**What is expected:** Search the entries for the word "Python" and copy each line that has it.

**Supplied records:**

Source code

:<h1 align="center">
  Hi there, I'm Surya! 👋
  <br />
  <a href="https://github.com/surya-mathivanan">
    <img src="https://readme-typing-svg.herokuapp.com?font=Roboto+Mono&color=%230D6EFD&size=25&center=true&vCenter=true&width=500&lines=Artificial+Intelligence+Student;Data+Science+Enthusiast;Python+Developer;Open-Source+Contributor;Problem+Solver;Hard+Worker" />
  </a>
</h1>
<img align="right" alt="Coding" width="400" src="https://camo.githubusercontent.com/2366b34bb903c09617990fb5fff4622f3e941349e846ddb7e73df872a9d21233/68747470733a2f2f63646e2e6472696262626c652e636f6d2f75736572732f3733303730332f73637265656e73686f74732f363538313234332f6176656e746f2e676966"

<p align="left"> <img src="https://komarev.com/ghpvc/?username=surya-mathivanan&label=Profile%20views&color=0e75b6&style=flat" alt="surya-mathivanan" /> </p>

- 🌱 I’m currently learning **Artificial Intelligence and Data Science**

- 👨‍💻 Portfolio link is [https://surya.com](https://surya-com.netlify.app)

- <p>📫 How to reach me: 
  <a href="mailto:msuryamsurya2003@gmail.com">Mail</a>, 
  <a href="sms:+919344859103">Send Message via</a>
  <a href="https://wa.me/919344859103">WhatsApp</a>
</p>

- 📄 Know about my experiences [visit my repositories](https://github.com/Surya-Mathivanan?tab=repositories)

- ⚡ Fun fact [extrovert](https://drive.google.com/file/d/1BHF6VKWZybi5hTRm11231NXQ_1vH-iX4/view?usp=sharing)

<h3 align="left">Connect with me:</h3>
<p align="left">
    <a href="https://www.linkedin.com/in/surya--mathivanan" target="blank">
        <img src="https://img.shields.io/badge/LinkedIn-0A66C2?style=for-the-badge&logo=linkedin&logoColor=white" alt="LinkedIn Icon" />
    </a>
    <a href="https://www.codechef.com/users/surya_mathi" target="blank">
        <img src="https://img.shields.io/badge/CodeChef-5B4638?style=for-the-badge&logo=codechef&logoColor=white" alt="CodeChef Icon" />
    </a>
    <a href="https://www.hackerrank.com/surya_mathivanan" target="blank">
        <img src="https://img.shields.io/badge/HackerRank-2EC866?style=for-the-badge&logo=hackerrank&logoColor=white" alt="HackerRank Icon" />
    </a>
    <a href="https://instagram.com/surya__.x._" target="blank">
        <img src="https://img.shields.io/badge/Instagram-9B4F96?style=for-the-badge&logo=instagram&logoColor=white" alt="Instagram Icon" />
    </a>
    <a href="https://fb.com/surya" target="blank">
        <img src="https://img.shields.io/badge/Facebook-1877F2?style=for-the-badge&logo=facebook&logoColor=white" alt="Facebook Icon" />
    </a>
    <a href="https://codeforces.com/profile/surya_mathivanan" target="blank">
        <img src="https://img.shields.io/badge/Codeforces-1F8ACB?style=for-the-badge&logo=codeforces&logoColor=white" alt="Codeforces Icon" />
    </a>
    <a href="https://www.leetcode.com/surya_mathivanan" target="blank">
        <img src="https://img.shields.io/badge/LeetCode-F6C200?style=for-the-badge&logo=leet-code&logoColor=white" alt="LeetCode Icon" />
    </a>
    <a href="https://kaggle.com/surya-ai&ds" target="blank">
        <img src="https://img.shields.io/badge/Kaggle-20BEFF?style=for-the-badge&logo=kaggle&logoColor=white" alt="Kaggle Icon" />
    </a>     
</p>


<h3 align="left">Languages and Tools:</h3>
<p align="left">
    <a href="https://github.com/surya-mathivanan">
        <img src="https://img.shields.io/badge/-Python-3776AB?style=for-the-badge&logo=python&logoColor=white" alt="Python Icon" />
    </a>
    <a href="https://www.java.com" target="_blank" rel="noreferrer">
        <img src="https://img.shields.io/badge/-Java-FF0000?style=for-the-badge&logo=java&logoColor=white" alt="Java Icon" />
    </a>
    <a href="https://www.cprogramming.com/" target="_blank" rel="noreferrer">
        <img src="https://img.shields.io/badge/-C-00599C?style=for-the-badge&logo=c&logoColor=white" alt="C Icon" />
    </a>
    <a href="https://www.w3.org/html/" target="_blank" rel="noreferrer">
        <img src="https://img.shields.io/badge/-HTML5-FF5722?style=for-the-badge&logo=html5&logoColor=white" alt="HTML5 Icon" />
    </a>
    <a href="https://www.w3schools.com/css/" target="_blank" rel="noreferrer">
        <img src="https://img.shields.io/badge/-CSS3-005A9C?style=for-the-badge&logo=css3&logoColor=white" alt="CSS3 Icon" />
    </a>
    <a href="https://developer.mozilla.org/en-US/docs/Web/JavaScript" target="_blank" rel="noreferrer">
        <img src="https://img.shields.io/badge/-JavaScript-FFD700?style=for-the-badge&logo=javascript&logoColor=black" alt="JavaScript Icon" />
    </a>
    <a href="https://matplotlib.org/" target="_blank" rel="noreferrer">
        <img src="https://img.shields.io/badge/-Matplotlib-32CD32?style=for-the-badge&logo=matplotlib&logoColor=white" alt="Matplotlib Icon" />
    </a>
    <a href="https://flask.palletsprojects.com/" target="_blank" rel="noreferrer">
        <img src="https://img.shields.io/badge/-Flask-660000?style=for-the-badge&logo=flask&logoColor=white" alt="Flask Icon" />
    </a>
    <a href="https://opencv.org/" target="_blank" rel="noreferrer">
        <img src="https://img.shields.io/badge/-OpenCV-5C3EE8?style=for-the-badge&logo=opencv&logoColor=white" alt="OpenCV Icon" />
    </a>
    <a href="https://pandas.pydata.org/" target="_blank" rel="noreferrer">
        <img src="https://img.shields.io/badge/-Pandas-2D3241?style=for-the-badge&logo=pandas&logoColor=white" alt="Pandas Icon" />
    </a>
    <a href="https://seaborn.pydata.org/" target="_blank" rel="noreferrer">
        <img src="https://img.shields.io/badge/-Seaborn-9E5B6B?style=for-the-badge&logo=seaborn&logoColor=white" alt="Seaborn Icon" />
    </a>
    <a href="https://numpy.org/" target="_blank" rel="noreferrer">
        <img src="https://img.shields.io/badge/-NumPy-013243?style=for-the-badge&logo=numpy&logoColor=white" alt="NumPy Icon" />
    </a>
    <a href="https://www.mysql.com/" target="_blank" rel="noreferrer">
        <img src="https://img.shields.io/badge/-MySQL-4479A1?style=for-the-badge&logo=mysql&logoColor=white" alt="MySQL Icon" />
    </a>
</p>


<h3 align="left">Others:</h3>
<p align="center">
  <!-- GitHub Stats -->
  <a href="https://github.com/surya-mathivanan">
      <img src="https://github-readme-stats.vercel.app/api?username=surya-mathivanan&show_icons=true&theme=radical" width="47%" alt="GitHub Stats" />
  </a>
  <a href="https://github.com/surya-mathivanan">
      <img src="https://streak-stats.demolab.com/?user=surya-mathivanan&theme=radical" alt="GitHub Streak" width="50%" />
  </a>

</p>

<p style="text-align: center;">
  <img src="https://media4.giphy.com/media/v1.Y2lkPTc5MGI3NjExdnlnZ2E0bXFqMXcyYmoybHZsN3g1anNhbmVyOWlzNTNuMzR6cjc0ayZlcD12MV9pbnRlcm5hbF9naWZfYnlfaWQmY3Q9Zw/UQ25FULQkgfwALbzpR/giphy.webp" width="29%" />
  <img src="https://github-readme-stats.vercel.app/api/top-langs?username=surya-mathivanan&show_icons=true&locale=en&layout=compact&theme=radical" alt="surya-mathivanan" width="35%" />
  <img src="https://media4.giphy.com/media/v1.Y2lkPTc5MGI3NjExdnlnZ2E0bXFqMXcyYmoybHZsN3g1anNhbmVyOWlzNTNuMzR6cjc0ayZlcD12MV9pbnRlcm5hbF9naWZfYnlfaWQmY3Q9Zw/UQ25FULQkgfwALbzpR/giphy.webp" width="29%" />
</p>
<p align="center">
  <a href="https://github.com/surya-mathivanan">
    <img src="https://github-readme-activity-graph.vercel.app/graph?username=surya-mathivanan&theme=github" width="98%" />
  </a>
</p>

**Answer section:**
    <img src="https://readme-typing-svg.herokuapp.com?font=Roboto+Mono&color=%230D6EFD&size=25&center=true&vCenter=true&width=500&lines=Artificial+Intelligence+Student;Data+Science+Enthusiast;Python+Developer;Open-Source+Contributor;Problem+Solver;Hard+Worker" />
        <img src="https://img.shields.io/badge/-Python-3776AB?style=for-the-badge&logo=python&logoColor=white" alt="Python Icon" />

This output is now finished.